1.4.2. La morale
D'autre part, si la dénonciation de la violence semble
être un élement atténuant le caractère horrifique
d'une oeuvre (notamment en vue de leur classement en catégories
d'interdictions), ce n'est en aucun cas un élément présent
tel quel dans un film d'horreur, et c'est principalement ce qui est souvent
reproché au genre. Car comme le rappelle Laurent Jullier, «Le film
qui «dénonce la violence» est par là même une
chimère1». Cependant les slahers ou les survivals
regorgent de mises en situation morales à consonnances religieuses : la
fille saine, vierge et bien à tous égards laissée en
survivante ultime d'une tuerie (Halloween, Scream,...) le feu
purificateur effaçant les traces d'un évènement surnaturel
ou d'un massacre (Amityville, La Fin des Temps,...) ou encore l'espoir
porté par l'enfantement ou la croissance d'un enfant ayant
survécu aux crimes (Massacre à la Tronçonneuse, La
Colline a des Yeux,...). D'autre part, c'est souvent un
élément déclencheur à connotation morale qui
bouleverse un état et fait basculer le film dans l'horreur ou le
fantastique, comme le rappelle Jean-Louis Leutrat : «toute topographie
fantastique comporte un domaine dont il ne faut pas s'approcher, un territoire
tabou dans lequel pénétrer entraîne les pires
désagréments (...) La notion de frontière est donc
fondamentale dans l'organisation de l'espace de ces récits. (...) Sans
frontière, sans limite, pas de fascination de l'autre, pas de
transgression non plus.»2 D'où un développement
d'une esthétique du passage, combiné avec le rôle de la
musique en crescendo (portes, trappes, ponts, fenêtres,...). Les films
d'horreur sont le miroir des défauts de l'homme : curiosité,
rebellion, orgueil, non respect des lois établies,...

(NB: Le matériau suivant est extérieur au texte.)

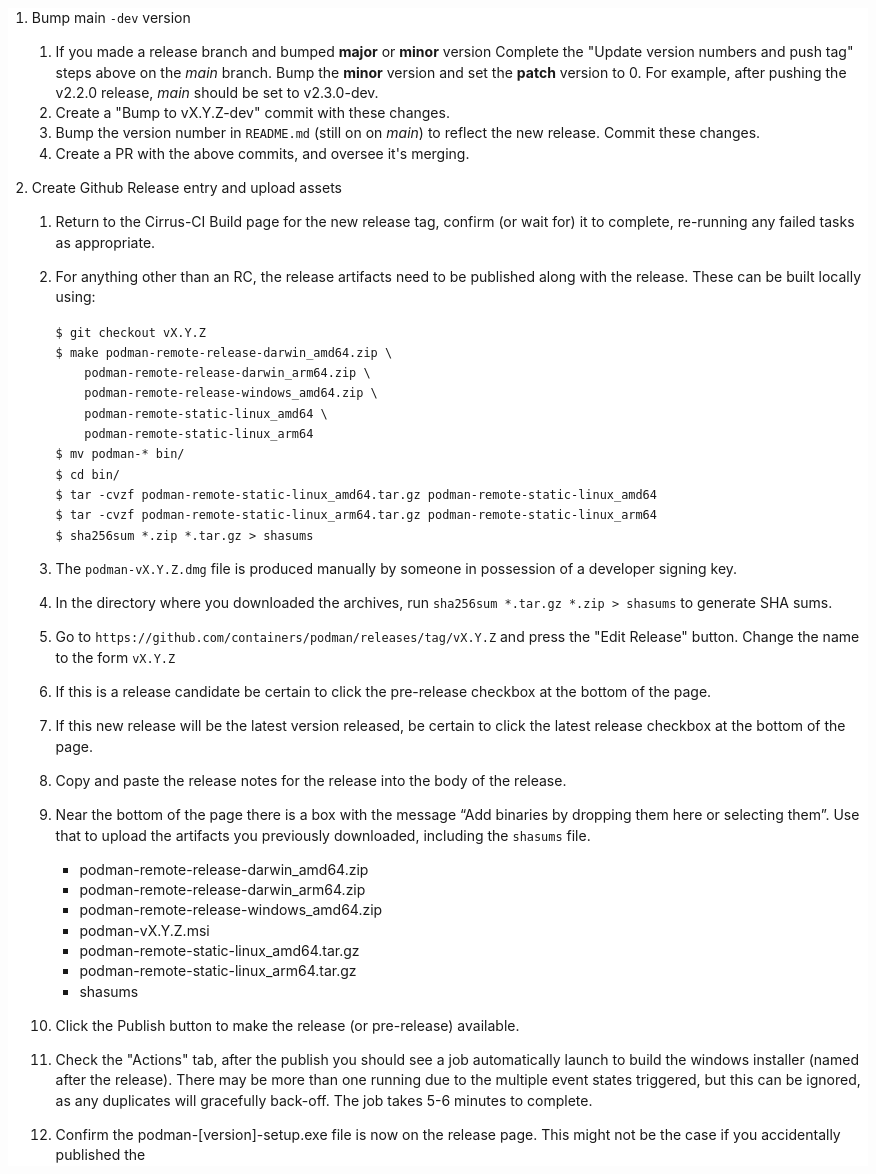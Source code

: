 1. Bump main `-dev` version

   1. If you made a release branch and bumped **major** or **minor** version
      Complete the "Update version numbers and push tag" steps above on the
      *main* branch.  Bump the **minor** version and set the **patch**
      version to 0.  For example, after pushing the v2.2.0 release, *main*
      should be set to v2.3.0-dev.
   1. Create a "Bump to vX.Y.Z-dev" commit with these changes.
   1. Bump the version number in `README.md` (still on on *main*)
      to reflect the new release.  Commit these changes.
   1. Create a PR with the above commits, and oversee it's merging.

1. Create Github Release entry and upload assets

   1. Return to the Cirrus-CI Build page for the new release tag, confirm
      (or wait for) it to complete, re-running any failed tasks as appropriate.
   1. For anything other than an RC, the release artifacts need to be published along
      with the release. These can be built locally using:

      ```shell
      $ git checkout vX.Y.Z
      $ make podman-remote-release-darwin_amd64.zip \
          podman-remote-release-darwin_arm64.zip \
          podman-remote-release-windows_amd64.zip \
          podman-remote-static-linux_amd64 \
          podman-remote-static-linux_arm64
      $ mv podman-* bin/
      $ cd bin/
      $ tar -cvzf podman-remote-static-linux_amd64.tar.gz podman-remote-static-linux_amd64
      $ tar -cvzf podman-remote-static-linux_arm64.tar.gz podman-remote-static-linux_arm64
      $ sha256sum *.zip *.tar.gz > shasums
      ```

   1. The `podman-vX.Y.Z.dmg` file is produced manually by someone in
      possession of a developer signing key.
   1. In the directory where you downloaded the archives, run
      `sha256sum *.tar.gz *.zip > shasums` to generate SHA sums.
   1. Go to `https://github.com/containers/podman/releases/tag/vX.Y.Z` and
      press the "Edit Release" button.  Change the name to the form `vX.Y.Z`
   1. If this is a release candidate be certain to click the pre-release
      checkbox at the bottom of the page.
   1. If this new release will be the latest version released, be certain to
      click the latest release checkbox at the bottom of the page.
   1. Copy and paste the release notes for the release into the body of
      the release.
   1. Near the bottom of the page there is a box with the message
      “Add binaries by dropping them here or selecting them”.  Use
      that to upload the artifacts you previously downloaded, including
      the `shasums` file.

      * podman-remote-release-darwin_amd64.zip
      * podman-remote-release-darwin_arm64.zip
      * podman-remote-release-windows_amd64.zip
      * podman-vX.Y.Z.msi
      * podman-remote-static-linux_amd64.tar.gz
      * podman-remote-static-linux_arm64.tar.gz
      * shasums
   1. Click the Publish button to make the release (or pre-release)
      available.
   1. Check the "Actions" tab, after the publish you should see a job
      automatically launch to build the windows installer (named after
      the release). There may be more than one running due to the multiple
      event states triggered, but this can be ignored, as any duplicates
      will gracefully back-off. The job takes 5-6 minutes to complete.
   1. Confirm the podman-[version]-setup.exe file is now on the release
      page. This might not be the case if you accidentally published the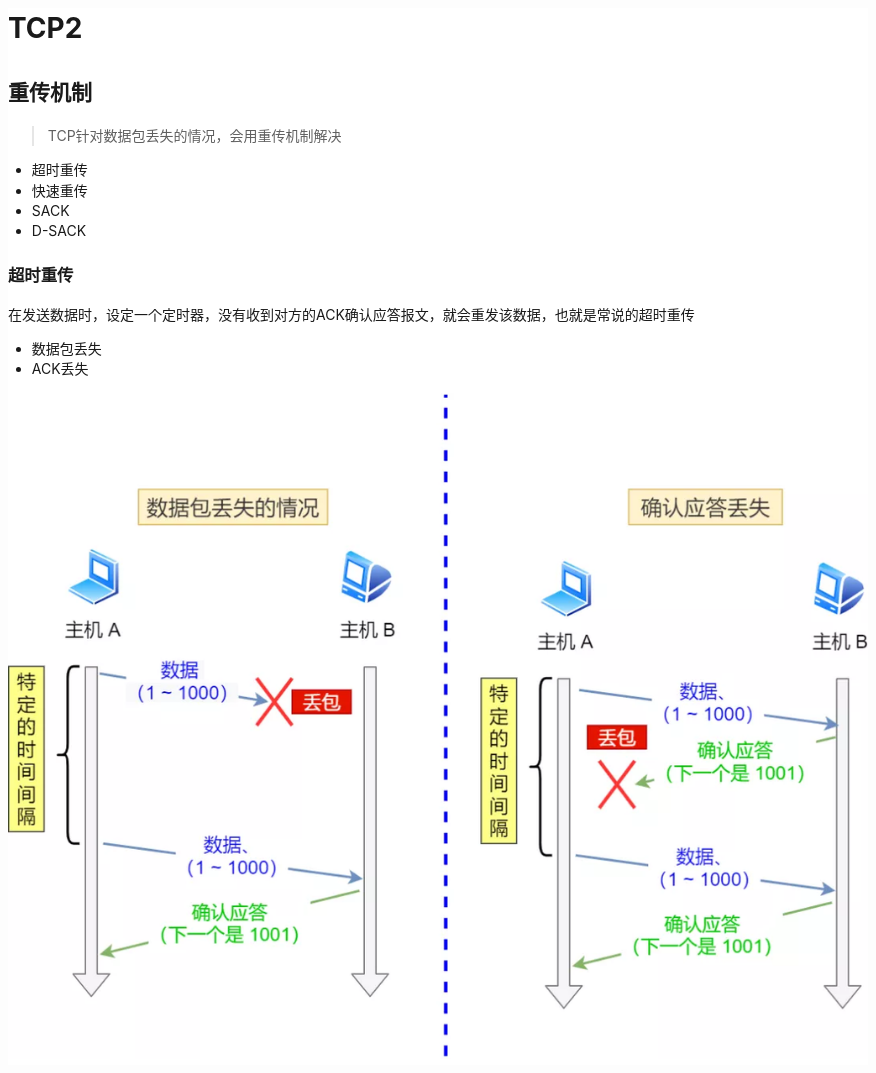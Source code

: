 # TCP2

## 重传机制

> TCP针对数据包丢失的情况，会用重传机制解决

- 超时重传
- 快速重传
- SACK
- D-SACK

### 超时重传

在发送数据时，设定一个定时器，没有收到对方的ACK确认应答报文，就会重发该数据，也就是常说的超时重传

- 数据包丢失
- ACK丢失

![](.\photo\646.webp)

Ces lieux communs font partie des clichés concernant
les productions horrifiques, souvent identifiés et réduits aux
slashers ou aux survivals: ceux qui les reproduisent se placent dans une
démarche soit de respect de ces codes -une logique pouvant être
assimilée à du cinéma dit d'exploitation- soit de
détournement de ceux-ci à travers une recherche esthétique
nouvelle ou par l'humour. Or en ce qui concerne la dimension morale de ces
films, s'ils ne sont pas ouvertement dénonciateurs, ils ne font pas non
plus l'apologie de la violence, malgré les mises en garde
fréquentes des défenseurs des enfants et de certains psychologues
et critiques, arguments souvent utilisés afin de détruire le film
plus qu'à tenter d'en déceler l'originalité. Le traitement
de la violence reste tout de même un élément
déterminant un palier en vue de l'interdiction d'un film à une
catégorie de mineurs, tout comme l'ambiance malsaine ou angoissante, la
présence d'éléments déstabilisateurs dans le cadre
familial, la prise de drogues et d'autres critères,
1 Laurent Jullier, op. cit. p. 67
2 Jean-Louis Leutrat, op. cit. p.58
tout en examinant cependant la totalité du propos
développé par le film1. Malgré la
liberté de création dont bénéficient les arts en
France, il s'avère difficile de promouvoir, même sous une
dimension esthétique, une sorte de violence dite gratuite. Or
paradoxalement la figure de l'artiste maudit, marginal et provocateur fascine
et continue d'avoir cours dans l'imaginaire collectif2. La
volonté de provocation souvent invoquée dans ce genre de cas,
comme pour celui des snuff movies -qui ne sont qu'une légende urbaine-
ne suffit pas à justifier une telle déferlante de violence et
passe mal dans l'opinion publique. Il faut détacher le propos du film de
celui de son ou de ses réalisateurs ou scénaristes : un film
mettant en scène un tueur psychopathe ne signifie pas que celui qui l'a
imaginé en cache un, de même qu'une série présentant
à l'écran des fondamentalistes religieux n'est pas
nécessairement raciste.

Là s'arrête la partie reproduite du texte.